Writing is a solitary pursuit much of the time. While this keeps me pretty happy most of the time (not having to depend on anyone, being alone with my thoughts, having no one to answer to), sometimes it can be a real drag. Sometimes I need to reach out and ask for help, which can be difficult. But when I get to these points, I do:
- When Inspiration leaves
Sometimes inspiration can be fickle. It flits through the window late one summer evening, only to trudge out the door the minute I turn my back. That idea that sounded amazing yesterday? Yeah, that was just a rock. And now I’m worried that it’s becoming a stone around my neck and Ill drown any second (I have a flair for drama.). So I reach out. Find someone. Breathe. The truth is, inspiration is probably still there. My inner critic probably just beat the crap out of it when I wasn’t looking, like Cinderella’s stepsisters. Now it’s hiding like a wild animal, and I need some help coaxing it back out again. So what would you do to recapture a frightened animal? You’d ask for help! So call a friend. Tell them you had an idea and you think it sucks. Talk it through. If they’re your friend, they’ll help you bring it back out from the shadows, make any necessary repairs to it, and release it back into the wild of your imagination.
- When I Don’t Know Enough
I know someone who is writing a script about competitive roller skating. Yep, you read that right. When she told me about this idea, I felt my heart beat faster with excitement. It was a fantastic idea! And then as a knot grew in my stomach, I became grateful that it wasn’t my idea or my project. Because I already knew I knew nothing about it. Knowing nothing (or not enough) can be death to momentum.

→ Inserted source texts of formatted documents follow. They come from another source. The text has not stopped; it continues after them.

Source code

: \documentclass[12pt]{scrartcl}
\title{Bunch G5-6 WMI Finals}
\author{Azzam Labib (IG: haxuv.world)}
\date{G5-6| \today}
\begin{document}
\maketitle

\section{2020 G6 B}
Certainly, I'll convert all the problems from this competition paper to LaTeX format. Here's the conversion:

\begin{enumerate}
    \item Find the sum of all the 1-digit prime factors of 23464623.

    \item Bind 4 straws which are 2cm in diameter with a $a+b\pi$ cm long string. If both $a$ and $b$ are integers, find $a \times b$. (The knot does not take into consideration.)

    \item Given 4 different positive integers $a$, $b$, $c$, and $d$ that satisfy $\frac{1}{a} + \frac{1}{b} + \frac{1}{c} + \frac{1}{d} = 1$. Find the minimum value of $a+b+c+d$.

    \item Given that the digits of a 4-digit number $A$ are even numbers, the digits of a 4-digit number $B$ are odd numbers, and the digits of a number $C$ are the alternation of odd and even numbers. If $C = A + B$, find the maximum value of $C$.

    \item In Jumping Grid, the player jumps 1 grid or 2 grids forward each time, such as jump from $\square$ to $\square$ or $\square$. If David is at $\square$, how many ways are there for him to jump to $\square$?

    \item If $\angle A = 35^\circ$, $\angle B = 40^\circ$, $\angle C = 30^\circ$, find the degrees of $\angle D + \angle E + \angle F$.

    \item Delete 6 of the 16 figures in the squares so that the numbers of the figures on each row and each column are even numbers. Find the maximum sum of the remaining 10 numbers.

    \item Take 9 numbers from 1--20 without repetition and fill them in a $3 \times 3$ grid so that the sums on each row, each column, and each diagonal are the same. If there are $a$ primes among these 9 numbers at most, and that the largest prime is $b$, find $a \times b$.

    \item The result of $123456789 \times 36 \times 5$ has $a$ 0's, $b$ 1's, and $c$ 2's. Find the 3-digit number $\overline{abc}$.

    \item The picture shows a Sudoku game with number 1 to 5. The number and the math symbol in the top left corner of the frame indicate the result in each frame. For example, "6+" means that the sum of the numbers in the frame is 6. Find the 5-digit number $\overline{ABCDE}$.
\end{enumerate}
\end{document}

You find yourself, staring at a blank page, wondering what the difference is between an Asian Swallow and an American Swallow, and why it’s important to your character, and how that shapes your plot, and why you wrote a swallow into your book in the first place. Why did you have to get all fancy and call it a swallow in the first place? Why couldn’t you just be normal and say it was a fucking bird?! Stop. Breathe. Reach out. If you don’t have a friend who knows about birds, try the Google machine. Try a zoo. Or a university. Or another book! Just try to find more information. You may decide the difference is not important, freeing you up to write whatever you want. Or you may learn that there are marked differences, which will affect your story in new and exciting ways. Either way, knowledge has given you the permission and the ability to move forward.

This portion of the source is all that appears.